Plain-text document sources:
========================

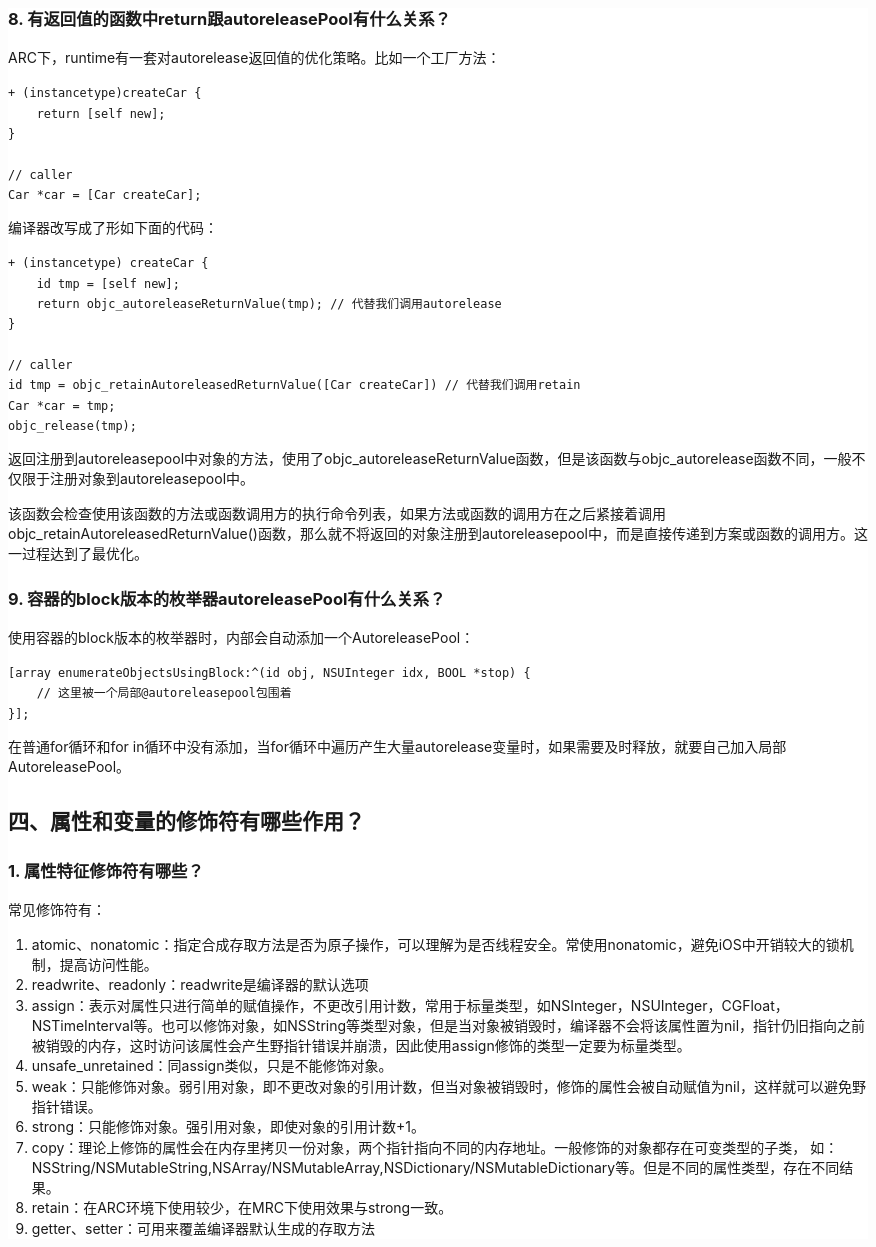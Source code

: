 
### 8. 有返回值的函数中return跟autoreleasePool有什么关系？

ARC下，runtime有一套对autorelease返回值的优化策略。比如一个工厂方法：

```
+ (instancetype)createCar {
    return [self new];
}

// caller
Car *car = [Car createCar];
```
编译器改写成了形如下面的代码：

```
+ (instancetype) createCar {
    id tmp = [self new];
    return objc_autoreleaseReturnValue(tmp); // 代替我们调用autorelease
}

// caller
id tmp = objc_retainAutoreleasedReturnValue([Car createCar]) // 代替我们调用retain
Car *car = tmp;
objc_release(tmp);
```

返回注册到autoreleasepool中对象的方法，使用了objc_autoreleaseReturnValue函数，但是该函数与objc_autorelease函数不同，一般不仅限于注册对象到autoreleasepool中。

该函数会检查使用该函数的方法或函数调用方的执行命令列表，如果方法或函数的调用方在之后紧接着调用objc_retainAutoreleasedReturnValue()函数，那么就不将返回的对象注册到autoreleasepool中，而是直接传递到方案或函数的调用方。这一过程达到了最优化。

### 9. 容器的block版本的枚举器autoreleasePool有什么关系？

使用容器的block版本的枚举器时，内部会自动添加一个AutoreleasePool：

```
[array enumerateObjectsUsingBlock:^(id obj, NSUInteger idx, BOOL *stop) {
    // 这里被一个局部@autoreleasepool包围着
}];
```
在普通for循环和for in循环中没有添加，当for循环中遍历产生大量autorelease变量时，如果需要及时释放，就要自己加入局部AutoreleasePool。

## 四、属性和变量的修饰符有哪些作用？

### 1. 属性特征修饰符有哪些？

常见修饰符有：

1. atomic、nonatomic：指定合成存取方法是否为原子操作，可以理解为是否线程安全。常使用nonatomic，避免iOS中开销较大的锁机制，提高访问性能。
2. readwrite、readonly：readwrite是编译器的默认选项
3. assign：表示对属性只进行简单的赋值操作，不更改引用计数，常用于标量类型，如NSInteger，NSUInteger，CGFloat，NSTimeInterval等。也可以修饰对象，如NSString等类型对象，但是当对象被销毁时，编译器不会将该属性置为nil，指针仍旧指向之前被销毁的内存，这时访问该属性会产生野指针错误并崩溃，因此使用assign修饰的类型一定要为标量类型。
4. unsafe_unretained：同assign类似，只是不能修饰对象。
5. weak：只能修饰对象。弱引用对象，即不更改对象的引用计数，但当对象被销毁时，修饰的属性会被自动赋值为nil，这样就可以避免野指针错误。
6. strong：只能修饰对象。强引用对象，即使对象的引用计数+1。
7. copy：理论上修饰的属性会在内存里拷贝一份对象，两个指针指向不同的内存地址。一般修饰的对象都存在可变类型的子类，
如：NSString/NSMutableString,NSArray/NSMutableArray,NSDictionary/NSMutableDictionary等。但是不同的属性类型，存在不同结果。
8. retain：在ARC环境下使用较少，在MRC下使用效果与strong一致。
9. getter、setter：可用来覆盖编译器默认生成的存取方法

========================

The records above are to be repeated exactly, apart from their pictures.

Task response:
Source code

: 
### 8. 有返回值的函数中return跟autoreleasePool有什么关系？

ARC下，runtime有一套对autorelease返回值的优化策略。比如一个工厂方法：

```
+ (instancetype)createCar {
    return [self new];
}

// caller
Car *car = [Car createCar];
```
编译器改写成了形如下面的代码：

```
+ (instancetype) createCar {
    id tmp = [self new];
    return objc_autoreleaseReturnValue(tmp); // 代替我们调用autorelease
}

// caller
id tmp = objc_retainAutoreleasedReturnValue([Car createCar]) // 代替我们调用retain
Car *car = tmp;
objc_release(tmp);
```

返回注册到autoreleasepool中对象的方法，使用了objc_autoreleaseReturnValue函数，但是该函数与objc_autorelease函数不同，一般不仅限于注册对象到autoreleasepool中。

该函数会检查使用该函数的方法或函数调用方的执行命令列表，如果方法或函数的调用方在之后紧接着调用objc_retainAutoreleasedReturnValue()函数，那么就不将返回的对象注册到autoreleasepool中，而是直接传递到方案或函数的调用方。这一过程达到了最优化。

### 9. 容器的block版本的枚举器autoreleasePool有什么关系？

使用容器的block版本的枚举器时，内部会自动添加一个AutoreleasePool：

```
[array enumerateObjectsUsingBlock:^(id obj, NSUInteger idx, BOOL *stop) {
    // 这里被一个局部@autoreleasepool包围着
}];
```
在普通for循环和for in循环中没有添加，当for循环中遍历产生大量autorelease变量时，如果需要及时释放，就要自己加入局部AutoreleasePool。

## 四、属性和变量的修饰符有哪些作用？

### 1. 属性特征修饰符有哪些？

常见修饰符有：

1. atomic、nonatomic：指定合成存取方法是否为原子操作，可以理解为是否线程安全。常使用nonatomic，避免iOS中开销较大的锁机制，提高访问性能。
2. readwrite、readonly：readwrite是编译器的默认选项
3. assign：表示对属性只进行简单的赋值操作，不更改引用计数，常用于标量类型，如NSInteger，NSUInteger，CGFloat，NSTimeInterval等。也可以修饰对象，如NSString等类型对象，但是当对象被销毁时，编译器不会将该属性置为nil，指针仍旧指向之前被销毁的内存，这时访问该属性会产生野指针错误并崩溃，因此使用assign修饰的类型一定要为标量类型。
4. unsafe_unretained：同assign类似，只是不能修饰对象。
5. weak：只能修饰对象。弱引用对象，即不更改对象的引用计数，但当对象被销毁时，修饰的属性会被自动赋值为nil，这样就可以避免野指针错误。
6. strong：只能修饰对象。强引用对象，即使对象的引用计数+1。
7. copy：理论上修饰的属性会在内存里拷贝一份对象，两个指针指向不同的内存地址。一般修饰的对象都存在可变类型的子类，
如：NSString/NSMutableString,NSArray/NSMutableArray,NSDictionary/NSMutableDictionary等。但是不同的属性类型，存在不同结果。
8. retain：在ARC环境下使用较少，在MRC下使用效果与strong一致。
9. getter、setter：可用来覆盖编译器默认生成的存取方法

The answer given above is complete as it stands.